Raisins                                   1 cup              1089mg
Baked Potato                         1 medium       1081mg
Lima Beans                           1 cup                 955mg
Winter Squash                      1 cup                 896mg
Dried Prunes                         1 cup                 828mg
Raw Bananas                       1 cup                594mg
Plain Yogurt                          8 oz                   579mg
Tomato Juice                         1 cup                 535mg
Cooked Beets                        1 cup                 519mg
Baked Sweet Potato w/skin   1 potato            508mg
Cooked Brussels sprouts       1 cup                  504mg
Orange Juice                         1 cup                  496mg
Cantaloupe                            1 cup                  494mg
Skim Milk                             1 cup                  407mg
Dried Apricots                    10 halves              407mg
Strawberries                          1 cup                  240mg
Pears                                      1 whole pear      208mg
Dry Roasted Peanuts             1 oz                    187mg

Hypokalemia is a metabolic disorder that occurs when you have lower than the needed amount of potassium in the blood. There are lots of things that can cause low levels of potassium. One is simply not eating enough potassium-rich foods, but some medications (especially diuretics) can effect the levels as well as having diarrhea, eating disorders like bulimia, diseases such as Cushing Syndrome, eating large amounts of licorice, and sweating. It's the last one (sweating) that runners have to be cognisant of. A small dip in your potassium level isn't going to cause you to experience the symptoms of hypokalemia (abnormal heart rhythm, decomposition of muscle fibers, fatigue, muscle weakness, constipation, paralysis) but a large enough dip certainly can. If you're not getting the needed potassium in your everyday diet and then you're sweating profusely on your runs, you may be putting yourself at risk.

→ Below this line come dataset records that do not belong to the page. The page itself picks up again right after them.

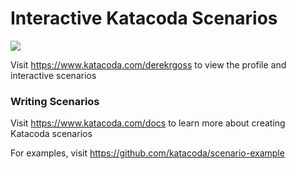 # Interactive Katacoda Scenarios

[![](http://shields.katacoda.com/katacoda/derekrgoss/count.svg)](https://www.katacoda.com/derekrgoss "Get your profile on Katacoda.com")

Visit https://www.katacoda.com/derekrgoss to view the profile and interactive scenarios

### Writing Scenarios
Visit https://www.katacoda.com/docs to learn more about creating Katacoda scenarios

For examples, visit https://github.com/katacoda/scenario-example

Recently a Johns Hopkins study showed low levels of serum potassium might be a potential diabetes risk factor and that low levels of potassium might be a factor in why African-Americans (who tend to have lower levels of potassium) are more likely to develop type 2 diabetes than whites. Black or white, upping your potassium intake may very well help decrease your chances of developing diabetes.

So do yourself a favor, grab a handful of raisins and take advantage of the Power of Potassium!